### Try it
Search the listing below for the string "class", then copy every line it appears in.

________________________________________

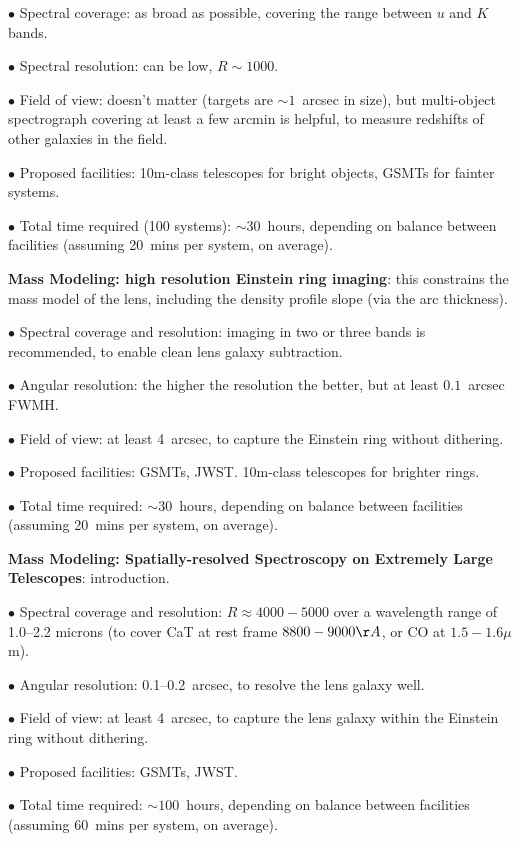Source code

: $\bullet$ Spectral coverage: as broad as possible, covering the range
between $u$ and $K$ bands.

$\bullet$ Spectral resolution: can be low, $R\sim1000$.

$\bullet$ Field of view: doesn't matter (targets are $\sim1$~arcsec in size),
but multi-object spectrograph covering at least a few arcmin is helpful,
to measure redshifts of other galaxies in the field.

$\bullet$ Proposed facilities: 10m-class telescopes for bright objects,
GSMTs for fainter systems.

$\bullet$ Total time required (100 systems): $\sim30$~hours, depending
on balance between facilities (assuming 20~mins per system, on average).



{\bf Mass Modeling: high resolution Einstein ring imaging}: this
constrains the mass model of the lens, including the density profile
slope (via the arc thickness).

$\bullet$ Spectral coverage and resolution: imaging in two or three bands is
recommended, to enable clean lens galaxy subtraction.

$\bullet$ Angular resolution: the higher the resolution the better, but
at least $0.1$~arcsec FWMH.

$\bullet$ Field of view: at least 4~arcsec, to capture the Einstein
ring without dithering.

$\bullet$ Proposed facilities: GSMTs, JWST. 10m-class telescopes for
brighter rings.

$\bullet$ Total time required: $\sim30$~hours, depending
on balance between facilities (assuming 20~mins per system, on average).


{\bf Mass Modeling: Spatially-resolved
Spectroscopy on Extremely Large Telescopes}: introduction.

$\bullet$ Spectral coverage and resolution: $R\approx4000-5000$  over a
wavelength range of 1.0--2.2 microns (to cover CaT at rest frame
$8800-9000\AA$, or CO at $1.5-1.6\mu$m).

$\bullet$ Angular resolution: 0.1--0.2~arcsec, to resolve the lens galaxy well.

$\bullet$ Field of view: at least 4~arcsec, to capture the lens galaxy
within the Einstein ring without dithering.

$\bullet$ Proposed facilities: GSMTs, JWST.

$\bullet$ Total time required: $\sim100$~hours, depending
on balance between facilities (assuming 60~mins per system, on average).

________________________________________

### Exercise solution
$\bullet$ Proposed facilities: 10m-class telescopes for bright objects,
$\bullet$ Proposed facilities: GSMTs, JWST. 10m-class telescopes for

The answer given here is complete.